§ MATERIAL PROVIDED
►
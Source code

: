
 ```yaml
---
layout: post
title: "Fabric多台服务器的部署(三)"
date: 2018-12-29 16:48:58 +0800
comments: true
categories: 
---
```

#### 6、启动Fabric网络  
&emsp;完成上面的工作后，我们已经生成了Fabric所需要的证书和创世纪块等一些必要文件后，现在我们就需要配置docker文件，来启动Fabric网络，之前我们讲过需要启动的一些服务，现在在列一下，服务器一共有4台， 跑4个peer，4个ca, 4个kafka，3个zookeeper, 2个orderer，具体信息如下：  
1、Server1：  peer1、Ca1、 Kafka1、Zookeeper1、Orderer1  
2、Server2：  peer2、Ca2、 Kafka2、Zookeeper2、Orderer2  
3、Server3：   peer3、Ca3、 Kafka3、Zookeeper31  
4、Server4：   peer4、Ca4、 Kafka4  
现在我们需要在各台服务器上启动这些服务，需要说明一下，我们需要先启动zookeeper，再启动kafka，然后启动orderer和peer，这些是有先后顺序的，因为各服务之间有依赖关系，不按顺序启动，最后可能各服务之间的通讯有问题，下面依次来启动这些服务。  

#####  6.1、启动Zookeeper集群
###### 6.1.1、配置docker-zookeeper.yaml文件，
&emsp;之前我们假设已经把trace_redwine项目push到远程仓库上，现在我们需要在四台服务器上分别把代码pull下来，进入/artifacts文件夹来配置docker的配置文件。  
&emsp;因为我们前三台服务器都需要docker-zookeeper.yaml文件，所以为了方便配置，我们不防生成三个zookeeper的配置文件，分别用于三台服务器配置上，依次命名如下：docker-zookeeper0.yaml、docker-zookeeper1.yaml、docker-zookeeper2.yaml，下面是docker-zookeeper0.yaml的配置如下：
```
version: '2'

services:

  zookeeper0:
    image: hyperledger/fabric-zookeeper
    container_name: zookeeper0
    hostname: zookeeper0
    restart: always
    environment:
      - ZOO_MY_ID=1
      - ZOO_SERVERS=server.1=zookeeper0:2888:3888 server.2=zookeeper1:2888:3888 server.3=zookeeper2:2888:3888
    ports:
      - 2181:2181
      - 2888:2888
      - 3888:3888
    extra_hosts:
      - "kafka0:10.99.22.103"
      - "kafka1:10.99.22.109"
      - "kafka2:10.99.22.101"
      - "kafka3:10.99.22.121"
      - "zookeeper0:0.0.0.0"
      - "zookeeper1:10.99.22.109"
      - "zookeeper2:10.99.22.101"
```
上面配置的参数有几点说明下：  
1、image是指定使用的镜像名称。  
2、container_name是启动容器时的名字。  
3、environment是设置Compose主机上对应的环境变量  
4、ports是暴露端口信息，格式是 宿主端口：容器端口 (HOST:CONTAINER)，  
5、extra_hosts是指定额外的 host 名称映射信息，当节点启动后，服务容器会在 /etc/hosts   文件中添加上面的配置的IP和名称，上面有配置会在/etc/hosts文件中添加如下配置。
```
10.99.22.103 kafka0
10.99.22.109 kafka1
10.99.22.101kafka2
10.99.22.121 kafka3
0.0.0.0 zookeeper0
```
◄
►
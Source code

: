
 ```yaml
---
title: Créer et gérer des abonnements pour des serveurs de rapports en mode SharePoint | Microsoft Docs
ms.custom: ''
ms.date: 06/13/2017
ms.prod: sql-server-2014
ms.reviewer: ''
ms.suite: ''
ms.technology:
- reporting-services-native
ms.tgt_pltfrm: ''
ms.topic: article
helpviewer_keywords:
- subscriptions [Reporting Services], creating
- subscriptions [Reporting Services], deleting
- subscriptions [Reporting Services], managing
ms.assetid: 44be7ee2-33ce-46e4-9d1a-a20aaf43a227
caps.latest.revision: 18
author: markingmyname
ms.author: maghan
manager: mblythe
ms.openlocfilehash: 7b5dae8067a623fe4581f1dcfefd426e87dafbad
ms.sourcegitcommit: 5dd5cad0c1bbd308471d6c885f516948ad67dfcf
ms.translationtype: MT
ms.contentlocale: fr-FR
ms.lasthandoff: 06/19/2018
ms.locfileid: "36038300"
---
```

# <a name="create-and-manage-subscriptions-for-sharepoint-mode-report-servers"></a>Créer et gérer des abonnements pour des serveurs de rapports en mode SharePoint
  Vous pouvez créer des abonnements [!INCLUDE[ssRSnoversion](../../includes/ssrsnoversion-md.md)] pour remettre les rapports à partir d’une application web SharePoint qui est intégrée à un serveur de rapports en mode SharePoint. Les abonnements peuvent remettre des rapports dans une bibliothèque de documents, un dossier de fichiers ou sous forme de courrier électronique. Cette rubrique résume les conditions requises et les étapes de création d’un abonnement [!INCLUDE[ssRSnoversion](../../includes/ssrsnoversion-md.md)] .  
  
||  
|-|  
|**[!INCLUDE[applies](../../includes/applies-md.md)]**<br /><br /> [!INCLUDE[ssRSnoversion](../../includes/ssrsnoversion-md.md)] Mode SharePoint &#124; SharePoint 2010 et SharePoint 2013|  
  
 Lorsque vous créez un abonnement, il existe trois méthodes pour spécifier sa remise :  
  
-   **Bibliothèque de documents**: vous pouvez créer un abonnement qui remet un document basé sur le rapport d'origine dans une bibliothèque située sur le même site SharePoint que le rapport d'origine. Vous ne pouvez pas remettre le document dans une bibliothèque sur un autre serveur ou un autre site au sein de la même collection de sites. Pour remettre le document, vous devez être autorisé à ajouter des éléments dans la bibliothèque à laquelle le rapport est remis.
◄
►
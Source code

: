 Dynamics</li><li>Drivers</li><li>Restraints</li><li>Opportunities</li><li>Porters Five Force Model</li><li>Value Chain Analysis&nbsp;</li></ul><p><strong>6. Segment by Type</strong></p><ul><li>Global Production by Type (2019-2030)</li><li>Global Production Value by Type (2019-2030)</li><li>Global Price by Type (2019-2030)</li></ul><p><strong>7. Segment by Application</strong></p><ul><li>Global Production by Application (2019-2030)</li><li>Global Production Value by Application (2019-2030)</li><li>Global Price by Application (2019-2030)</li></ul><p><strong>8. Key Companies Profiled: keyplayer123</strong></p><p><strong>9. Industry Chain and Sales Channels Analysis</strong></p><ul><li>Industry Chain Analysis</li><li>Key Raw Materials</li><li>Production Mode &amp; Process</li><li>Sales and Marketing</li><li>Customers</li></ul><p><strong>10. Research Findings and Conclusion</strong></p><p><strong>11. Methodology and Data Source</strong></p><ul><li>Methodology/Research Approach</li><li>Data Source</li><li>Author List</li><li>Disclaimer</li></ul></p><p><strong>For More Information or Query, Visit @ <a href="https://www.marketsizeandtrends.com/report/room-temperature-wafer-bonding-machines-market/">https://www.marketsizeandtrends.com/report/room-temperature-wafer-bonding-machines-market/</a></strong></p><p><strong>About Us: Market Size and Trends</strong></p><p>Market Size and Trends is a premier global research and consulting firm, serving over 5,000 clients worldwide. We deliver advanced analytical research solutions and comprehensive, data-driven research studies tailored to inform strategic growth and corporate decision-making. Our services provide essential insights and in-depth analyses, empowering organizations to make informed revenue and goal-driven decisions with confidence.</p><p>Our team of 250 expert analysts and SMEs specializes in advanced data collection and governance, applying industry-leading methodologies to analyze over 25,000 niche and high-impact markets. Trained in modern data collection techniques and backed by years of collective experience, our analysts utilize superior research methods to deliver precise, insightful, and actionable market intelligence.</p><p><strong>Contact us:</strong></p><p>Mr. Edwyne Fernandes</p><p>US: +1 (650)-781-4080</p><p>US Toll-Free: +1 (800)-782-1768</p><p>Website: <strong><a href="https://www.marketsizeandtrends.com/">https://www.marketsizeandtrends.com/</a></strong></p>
◄
Among the lines above, count those containing "title" and give only that count.

§ ANSWER
2